Monday, July 24, 2006

Heated Debates - EU Stem Cell Research

The temperatures in London might be soaring at the moment, but they're rivalled by the heat over stem cell research in Europe.

EU Ministers will meet today to consider ongoing obstacles to funding agreement, ahead of approving the EU's 7th Research Framework Programme (FP7). Framework Programmes are the main mechanism for the funding of research and development in the European Union, and have been implemented since 1984.

Each FP runs for a period of 5 years, with a one year overlap with the subsequent FP. However, it has been proposed that FP7 should run for 7 years, commencing 1 January 2007 and expiring in 2013. FP6 will run up until the end of this year, but FP7 is still yet to be approved.

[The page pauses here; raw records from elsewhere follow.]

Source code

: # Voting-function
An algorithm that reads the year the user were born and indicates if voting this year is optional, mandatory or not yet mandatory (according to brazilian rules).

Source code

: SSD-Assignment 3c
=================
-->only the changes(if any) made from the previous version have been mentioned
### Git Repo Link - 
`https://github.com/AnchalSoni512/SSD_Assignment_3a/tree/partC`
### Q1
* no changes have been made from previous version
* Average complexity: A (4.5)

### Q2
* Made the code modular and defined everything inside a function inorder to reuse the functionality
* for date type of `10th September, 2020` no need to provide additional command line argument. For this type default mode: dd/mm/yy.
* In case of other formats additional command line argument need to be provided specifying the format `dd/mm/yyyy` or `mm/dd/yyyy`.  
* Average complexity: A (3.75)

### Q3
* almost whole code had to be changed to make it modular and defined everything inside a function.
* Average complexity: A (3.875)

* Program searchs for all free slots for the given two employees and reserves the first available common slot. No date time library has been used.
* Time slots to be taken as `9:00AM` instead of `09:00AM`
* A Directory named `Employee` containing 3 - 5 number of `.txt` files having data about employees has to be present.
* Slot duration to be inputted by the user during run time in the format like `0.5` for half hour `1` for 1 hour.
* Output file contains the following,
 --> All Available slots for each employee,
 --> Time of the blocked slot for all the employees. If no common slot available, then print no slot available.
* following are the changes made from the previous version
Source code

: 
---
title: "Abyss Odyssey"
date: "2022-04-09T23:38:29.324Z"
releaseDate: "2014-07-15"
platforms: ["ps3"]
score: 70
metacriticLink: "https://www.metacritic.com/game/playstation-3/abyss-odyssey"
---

Agreement on the Programme must be reached at today's meeting of the EU's Competitiveness Council. Stem cell research remains a significant obstacle, along with other debated areas including concerns over nuclear research and training activities, and the new European Research Council (ERC) initially proposed in 2002 and subsequently developed through public consultation and the work of the European Research Council Expert Group (ERCEG). But it is the controversy over the funding of stem cell research which threatens to prevent an agreement at today's meeting.

9 high level themes have been proposed for EU action in FP7, including health. Strict funding procedures would ensure that EU funds would not support research into the use of stem cells for reproductive cloning or the creation of human embryos. However, Monday's meeting is expected to vote in favour of opposing EU funding on embryonic stem cell research.

But the vote is in the balance. Although Germany, Poland, Austria, Slovakia, Lithuania, Malta, and Luxembourg are likely to vote against the funding of stem cell research, this vote will fail unless one other member state supports the group to create a blocking minority. Slovenia, once thought to be a possible waverer, defected from the blocking minority over the weekend. However, Italy and Ireland may yet join the Berlin-led group to vote against stem cell funding.

The EU heat follows that of last Wednesday, when US President Bush rejected legislation passed by Congress that would have allowed federal expenditure on research into embryonic stem cells. President Bush claimed, "It crosses a moral boundary that our decent society needs to respect, so I vetoed it."